Sejumlah produsen kendaraan listrik di China semakin masif mengintegrasikan fitur kecerdasan buatan (AI) ke dalam kabin mobil pada Senin (4/5/2026) guna menghadapi persaingan harga yang ketat di pasar otomotif global. Langkah ini menandai pergeseran fokus industri dari performa baterai menuju kecanggihan asisten pengemudi berbasis teknologi cerdas.
Dilansir dari Detik iNET, tren ini dipicu oleh penggunaan model AI Doubao milik Volcano Engine, divisi ByteDance, oleh lebih dari 50 merek mobil. Teknologi tersebut tercatat telah terpasang pada 145 model kendaraan dengan total lebih dari 7 juta unit mobil di jalanan saat ini.
Beberapa pabrikan besar yang telah mengadopsi sistem ini mencakup merek domestik hingga kolaborasi internasional seperti Mercedes-Benz GLC, SAIC Audi E7X, dan SAIC Volkswagen ID. ERA 9X. Kecepatan pembaruan fitur menjadi kunci utama dalam strategi pemasaran para produsen tersebut.
"Kami akan terus mengintegrasikan fitur-fitur baru dengan lebih cepat," kata Fermín Soneira, CEO proyek Audi dan SAIC.
Soneira menjelaskan bahwa produsen kini memiliki kemampuan untuk melakukan pembaruan teknologi secara nirkabel atau over-the-air.
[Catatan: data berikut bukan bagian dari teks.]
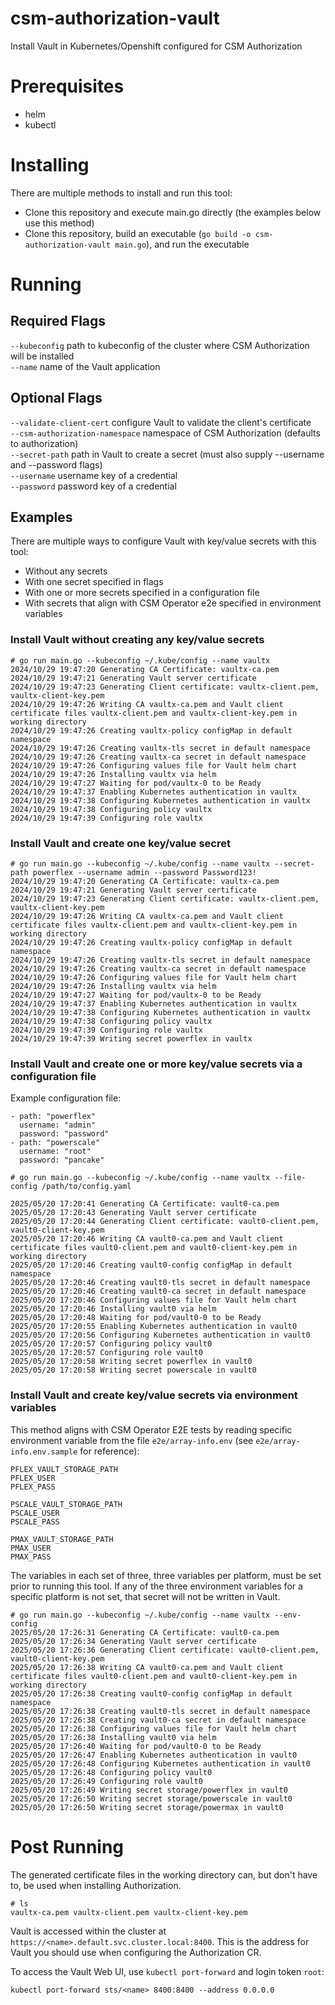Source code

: # csm-authorization-vault
Install Vault in Kubernetes/Openshift configured for CSM Authorization

# Prerequisites
- helm
- kubectl

# Installing
There are multiple methods to install and run this tool:

- Clone this repository and execute main.go directly (the examples below use this method)
- Clone this repository, build an executable (`go build -o csm-authorization-vault main.go`), and run the executable

# Running
## Required Flags
`--kubeconfig` path to kubeconfig of the cluster where CSM Authorization will be installed\
`--name`       name of the Vault application

## Optional Flags
`--validate-client-cert`        configure Vault to validate the client's certificate\
`--csm-authorization-namespace` namespace of CSM Authorization (defaults to authorization)\
`--secret-path`                 path in Vault to create a secret (must also supply --username and --password flags)\
`--username`                    username key of a credential\
`--password`                    password key of a credential

## Examples
There are multiple ways to configure Vault with key/value secrets with this tool:

- Without any secrets
- With one secret specified in flags
- With one or more secrets specified in a configuration file
- With secrets that align with CSM Operator e2e specified in environment variables

### Install Vault without creating any key/value secrets
```
# go run main.go --kubeconfig ~/.kube/config --name vaultx
2024/10/29 19:47:20 Generating CA Certificate: vaultx-ca.pem
2024/10/29 19:47:21 Generating Vault server certificate
2024/10/29 19:47:23 Generating Client certificate: vaultx-client.pem, vaultx-client-key.pem
2024/10/29 19:47:26 Writing CA vaultx-ca.pem and Vault client certificate files vaultx-client.pem and vaultx-client-key.pem in working directory
2024/10/29 19:47:26 Creating vaultx-policy configMap in default namespace
2024/10/29 19:47:26 Creating vaultx-tls secret in default namespace
2024/10/29 19:47:26 Creating vaultx-ca secret in default namespace
2024/10/29 19:47:26 Configuring values file for Vault helm chart
2024/10/29 19:47:26 Installing vaultx via helm
2024/10/29 19:47:27 Waiting for pod/vaultx-0 to be Ready
2024/10/29 19:47:37 Enabling Kubernetes authentication in vaultx
2024/10/29 19:47:38 Configuring Kubernetes authentication in vaultx
2024/10/29 19:47:38 Configuring policy vaultx
2024/10/29 19:47:39 Configuring role vaultx
```

### Install Vault and create one key/value secret
```
# go run main.go --kubeconfig ~/.kube/config --name vaultx --secret-path powerflex --username admin --password Password123!
2024/10/29 19:47:20 Generating CA Certificate: vaultx-ca.pem
2024/10/29 19:47:21 Generating Vault server certificate
2024/10/29 19:47:23 Generating Client certificate: vaultx-client.pem, vaultx-client-key.pem
2024/10/29 19:47:26 Writing CA vaultx-ca.pem and Vault client certificate files vaultx-client.pem and vaultx-client-key.pem in working directory
2024/10/29 19:47:26 Creating vaultx-policy configMap in default namespace
2024/10/29 19:47:26 Creating vaultx-tls secret in default namespace
2024/10/29 19:47:26 Creating vaultx-ca secret in default namespace
2024/10/29 19:47:26 Configuring values file for Vault helm chart
2024/10/29 19:47:26 Installing vaultx via helm
2024/10/29 19:47:27 Waiting for pod/vaultx-0 to be Ready
2024/10/29 19:47:37 Enabling Kubernetes authentication in vaultx
2024/10/29 19:47:38 Configuring Kubernetes authentication in vaultx
2024/10/29 19:47:38 Configuring policy vaultx
2024/10/29 19:47:39 Configuring role vaultx
2024/10/29 19:47:39 Writing secret powerflex in vaultx
```

### Install Vault and create one or more key/value secrets via a configuration file

Example configuration file:
```
- path: "powerflex"
  username: "admin"
  password: "password"
- path: "powerscale"
  username: "root"
  password: "pancake"
```

```
# go run main.go --kubeconfig ~/.kube/config --name vaultx --file-config /path/to/config.yaml

2025/05/20 17:20:41 Generating CA Certificate: vault0-ca.pem
2025/05/20 17:20:43 Generating Vault server certificate
2025/05/20 17:20:44 Generating Client certificate: vault0-client.pem, vault0-client-key.pem
2025/05/20 17:20:46 Writing CA vault0-ca.pem and Vault client certificate files vault0-client.pem and vault0-client-key.pem in working directory
2025/05/20 17:20:46 Creating vault0-config configMap in default namespace
2025/05/20 17:20:46 Creating vault0-tls secret in default namespace
2025/05/20 17:20:46 Creating vault0-ca secret in default namespace
2025/05/20 17:20:46 Configuring values file for Vault helm chart
2025/05/20 17:20:46 Installing vault0 via helm
2025/05/20 17:20:48 Waiting for pod/vault0-0 to be Ready
2025/05/20 17:20:55 Enabling Kubernetes authentication in vault0
2025/05/20 17:20:56 Configuring Kubernetes authentication in vault0
2025/05/20 17:20:57 Configuring policy vault0
2025/05/20 17:20:57 Configuring role vault0
2025/05/20 17:20:58 Writing secret powerflex in vault0
2025/05/20 17:20:58 Writing secret powerscale in vault0
```

### Install Vault and create key/value secrets via environment variables

This method aligns with CSM Operator E2E tests by reading specific environment variable from the file `e2e/array-info.env` (see `e2e/array-info.env.sample` for reference):

```
PFLEX_VAULT_STORAGE_PATH
PFLEX_USER
PFLEX_PASS

PSCALE_VAULT_STORAGE_PATH
PSCALE_USER
PSCALE_PASS

PMAX_VAULT_STORAGE_PATH
PMAX_USER
PMAX_PASS
```

The variables in each set of three, three variables per platform, must be set prior to running this tool. If any of the three environment variables for a specific platform is not set, that secret will not be written in Vault.

```
# go run main.go --kubeconfig ~/.kube/config --name vaultx --env-config
2025/05/20 17:26:31 Generating CA Certificate: vault0-ca.pem
2025/05/20 17:26:34 Generating Vault server certificate
2025/05/20 17:26:36 Generating Client certificate: vault0-client.pem, vault0-client-key.pem
2025/05/20 17:26:38 Writing CA vault0-ca.pem and Vault client certificate files vault0-client.pem and vault0-client-key.pem in working directory
2025/05/20 17:26:38 Creating vault0-config configMap in default namespace
2025/05/20 17:26:38 Creating vault0-tls secret in default namespace
2025/05/20 17:26:38 Creating vault0-ca secret in default namespace
2025/05/20 17:26:38 Configuring values file for Vault helm chart
2025/05/20 17:26:38 Installing vault0 via helm
2025/05/20 17:26:40 Waiting for pod/vault0-0 to be Ready
2025/05/20 17:26:47 Enabling Kubernetes authentication in vault0
2025/05/20 17:26:48 Configuring Kubernetes authentication in vault0
2025/05/20 17:26:48 Configuring policy vault0
2025/05/20 17:26:49 Configuring role vault0
2025/05/20 17:26:49 Writing secret storage/powerflex in vault0
2025/05/20 17:26:50 Writing secret storage/powerscale in vault0
2025/05/20 17:26:50 Writing secret storage/powermax in vault0
```

# Post Running
The generated certificate files in the working directory can, but don't have to, be used when installing Authorization.

```
# ls
vaultx-ca.pem vaultx-client.pem vaultx-client-key.pem
```

Vault is accessed within the cluster at `https://<name>.default.svc.cluster.local:8400`. This is the address for Vault you should use when configuring the Authorization CR.

To access the Vault Web UI, use `kubectl port-forward` and login token `root`:

```
kubectl port-forward sts/<name> 8400:8400 --address 0.0.0.0
```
Transformasi menuju AI ini merespons tingginya minat konsumen terhadap konektivitas perangkat pintar, termasuk integrasi dengan sistem asisten suara Doubao yang populer.
Data dari konsultan Chozan menunjukkan Doubao menjadi chatbot AI yang mendominasi di China dengan pencapaian lebih dari 155 juta pengguna aktif mingguan di awal tahun 2026. Hal ini memicu tantangan baru bagi perusahaan dalam menciptakan perbedaan produk di tengah fitur teknologi yang mulai terlihat seragam.
Berdasarkan pantauan pasar, sekitar 20 model mobil listrik terlaris dengan harga di atas 100.000 yuan kini menawarkan fungsi hiburan dan asisten pengemudi yang hampir identik. Kondisi ini menuntut inovasi yang lebih radikal dari para pelaku industri otomotif.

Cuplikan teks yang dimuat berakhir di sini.